Jean-Pierre Charbonneau, septembre 2013

Monde pluriel

Cette fiche montre la difficulté de réduire la place de l’automobile dans l’espace public. Ce sujet est structurel de l’évolution des villes et doit faire l’objet d’un choix politique fort pour favoriser une mobilité douce et de nouveaux modes de vie.

Supprimer des places de stationnement, vous n’y comptez pas !

Malgré tout ce qui est dit, affiché dans les documents de communication, les choix dans l’espace public sont souvent faits pour favoriser la voiture. La concertation en témoigne. On passe en général une bonne partie de la séance à parler « nombre de files de circulation, de places de parkings », plus que de « confort, ambiance, sécurité des enfants, assises pour les personnes âgées… ». C’est qu’il existe cette croyance qu’il est impopulaire de toucher à l’automobile. Du coup, on commence par ce sujet, le considérant comme essentiel. Certes cela change. A présent les habitants se sentent de plus en plus citadins. Ils ont plutôt moins de voitures et sont soucieux de la vie quotidienne. Des points de vue contradictoires s’expriment, racontant de manière plus juste la réalité des modes de vie urbains.

C’est que l’on revient de loin. Depuis les années 60, on a imaginé la ville au service de la voiture. L’organisation des déplacements, les infrastructures, les paysages, les budgets ont été orientés en ce sens. Et même si, depuis 20 ans, le propos affiché évolue, le savoir en transformation urbaine a continué de se concentrer en partie sur ce thème. Il y a peu, évoquer l’espace public conduisait à chaque fois à devoir d’abord se justifier sur les « rayons de giration, le nombre de véhicules par heure, les remontées de files aux heures de pointe… ». Les quartiers eux-mêmes étaient conçus en fonction de calculs réalisés à partir de matrices prédisant le nombre de voitures à venir. A cet égard, l’exemple de Copenhague est frappant. Dans le nouveau quartier de Nordhaven, la projection des déplacements est calculée à partir d’une prévision de 50% de trajets en vélo, le reste pour une grande part en métro.

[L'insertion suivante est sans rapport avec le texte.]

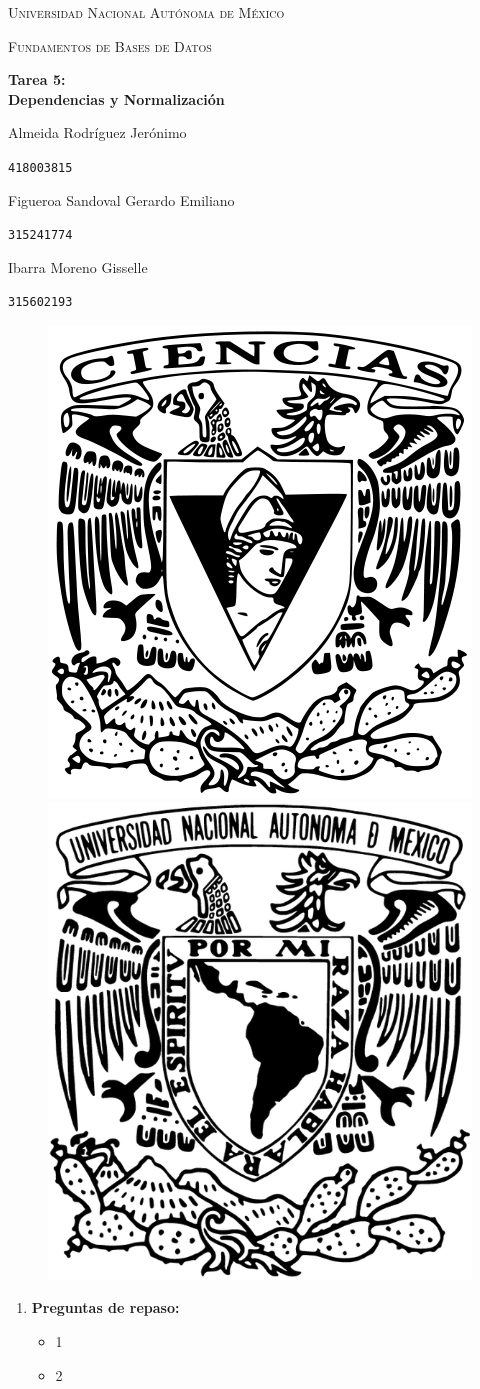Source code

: \documentclass[a4paper, 12pt]{report}
\begin{document}
\begin{titlepage}
    \centering
    {\scshape\Huge Universidad Nacional Autónoma de México \par}
    \vspace{1.25cm}
    {\scshape\huge Fundamentos de Bases de Datos\par}
    \vspace{1.25cm}
    {\huge\bfseries Tarea 5:\\ Dependencias y Normalización\par}
    \vspace{1.25cm}
    {\Large\textsc Almeida Rodríguez Jerónimo\par}
    \vspace{.1cm}
    {\large\texttt{418003815}\par}
    \vspace{0.25cm}
    {\Large\textsc Figueroa Sandoval Gerardo Emiliano\par}
    \vspace{.1cm}
    {\large\texttt{315241774}\par}
    \vspace{0.25cm}
    {\Large\textsc Ibarra Moreno Gisselle \par}
    \vspace{.1cm}
    {\large\texttt{315602193}\par}
    \vspace{1.5cm}
    \vfill
    \begin{figure}[hb!]
        \includegraphics[width=.3\textwidth]
            {../logos/escudo_f-ciencias.png}\hfill
        \includegraphics[width=.3\textwidth]
            {../logos/Escudo_UNAM.png}\hfill
    \end{figure}
\end{titlepage}

\begin{enumerate}
\item{
    \textbf{Preguntas de repaso:}
    \begin{itemize}
        \item 1
        \item 2
    \end{itemize}
}
\end{enumerate}
\end{document}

Et les investissements, l’utilisation de l’espace public sont orientés en ce sens : des passerelles piétons-vélos au lieu d’échangeurs d’autoroutes, des pistes cyclables larges et sécures, des services aux utilisateurs, des parkings seulement pour le fonctionnement du quartier… Il y a là une décision politique et sa traduction en projets multiples chargés de la concrétiser dans les faits. Et bien entendu, on n’obtiendra pas la même ville, le même quartier que si on part d’une projection fondée sur 80% de déplacements en voiture.

En France, jusqu’à récemment, les administrations et notamment les services Voirie des collectivités étaient organisés, formés, formatés même pour faciliter l’usage de l’automobile. C’est en train de changer mais il est encore courant d’avoir à expliquer qu’un trottoir règlementaire d’1m20 n’est pas confortable, pas plus que traverser des îlots entre des barrières de sécurité. Il faut argumenter longuement pour supprimer 4 places de stationnement au profit d’arbres ou d’une placette devant une école, utiliser la rhétorique pour convaincre que marcher 200m n’est rien et qu’il n’est pas nécessaire de toujours garer sa voiture devant sa porte.

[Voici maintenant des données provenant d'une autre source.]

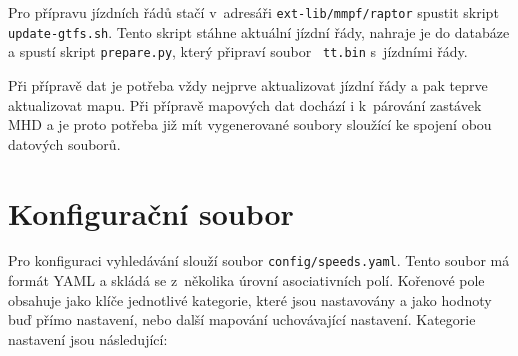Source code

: Pro přípravu jízdních řádů stačí v~adresáři {\tt ext-lib/mmpf/raptor} spustit
skript {\tt update-gtfs.sh}. Tento skript stáhne aktuální jízdní řády, nahraje
je do databáze a spustí skript {\tt prepare.py}, který připraví soubor {\tt
tt.bin} s~jízdními řády. 

Při přípravě dat je potřeba vždy nejprve aktualizovat jízdní řády a pak teprve
aktualizovat mapu. Při přípravě mapových dat dochází i k~párování zastávek MHD a
je proto potřeba již mít vygenerované soubory sloužící ke spojení obou datových
souborů.

\section{Konfigurační soubor}
Pro konfiguraci vyhledávání slouží soubor {\tt config/speeds.yaml}. Tento soubor
má formát YAML a skládá se z~několika úrovní asociativních polí. Kořenové pole
obsahuje jako klíče jednotlivé kategorie, které jsou nastavovány a jako hodnoty
buď přímo nastavení, nebo další mapování uchovávající nastavení. Kategorie
nastavení jsou následující:
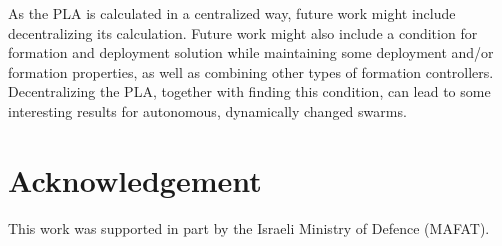 \documentclass{iacas}
\begin{document}
As the PLA is calculated in a centralized way, future work might include decentralizing its calculation. Future work might also include a condition for formation and deployment solution while maintaining some deployment and/or formation properties, as well as combining other types of formation controllers. Decentralizing the PLA, together with finding this condition, can lead to some interesting results for autonomous, dynamically changed swarms.

\section*{Acknowledgement}
This work was supported in part by the Israeli Ministry of Defence (MAFAT).



\end{document}
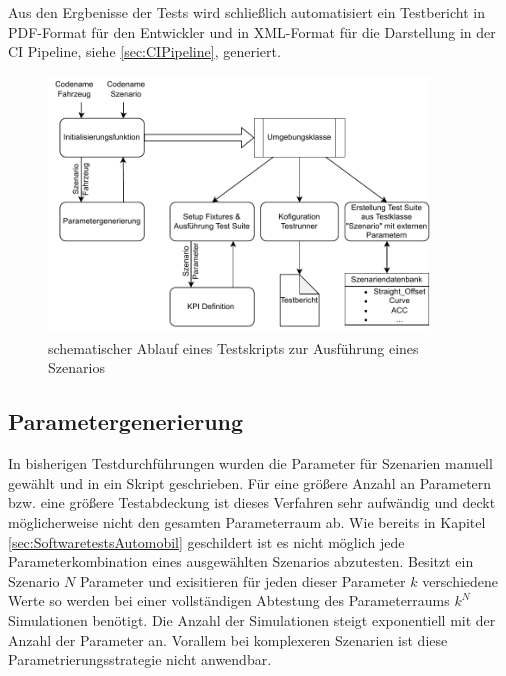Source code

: \noindent Aus den Ergbenisse der Tests wird schließlich automatisiert ein Testbericht in PDF-Format für den Entwickler und in XML-Format für die Darstellung in der CI Pipeline, siehe \ref{sec:CIPipeline}, generiert.

\begin{figure}[ht]
    \centering
    \includegraphics[width=0.9\textwidth]{figures/3_Implementierung/Ablauf_TestSkript.drawio.pdf}
    \caption{schematischer Ablauf eines Testskripts zur Ausführung eines Szenarios}
    \label{fig:Testskript_Ablauf}
\end{figure}

\subsection{Parametergenerierung} \label{subsec:Parametergenerierung}
In bisherigen Testdurchführungen wurden die Parameter für Szenarien manuell gewählt und in ein Skript geschrieben. Für eine größere Anzahl an Parametern bzw. eine größere Testabdeckung ist dieses Verfahren sehr aufwändig und deckt möglicherweise nicht den gesamten Parameterraum ab. Wie bereits in Kapitel \ref{sec:SoftwaretestsAutomobil} geschildert ist es nicht möglich jede Parameterkombination eines ausgewählten Szenarios abzutesten. Besitzt ein Szenario $N$ Parameter und exisitieren für jeden dieser Parameter $k$ verschiedene Werte so werden bei einer vollständigen Abtestung des Parameterraums $k^{N}$ Simulationen benötigt. Die Anzahl der Simulationen steigt exponentiell mit der Anzahl der Parameter an. Vorallem bei komplexeren Szenarien ist diese Parametrierungsstrategie nicht anwendbar.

C’est le quotidien de quiconque travaille sur l’espace public. Or, une grande part de son activité porte sur la réparation de ce qui fut abîmé depuis 30 ans (des quartiers relégués ou coupés en deux, des fleuves rendus inaccessibles…), sur la démolition de ce qui, construit au seul profit de l’automobile, est devenu inutile (des autoponts, des trémies autoroutières en pleine ville…). En quelque sorte, on tire un trait (onéreux !) sur les voies rapides, qui séparent les chaussées surdimensionnées qui laissent à la vie locale la portion congrue, les ronds-points à 1 million d’euros, et on cherche à retrouver une ville et des espaces publics aimables, avec des continuités de cheminements, des arbres, des bancs, des ambiances, de l’espace. Cette réparation répond de manière concrète à l’évolution de la demande d’urbanité et a pour conséquence de donner une autre place à l’automobile. Il n’est alors pas tant question de « l’après voiture » que de la recherche d’une ville équilibrée entre la possibilité d’une vie urbaine agréable et un usage de l’automobile raisonnable.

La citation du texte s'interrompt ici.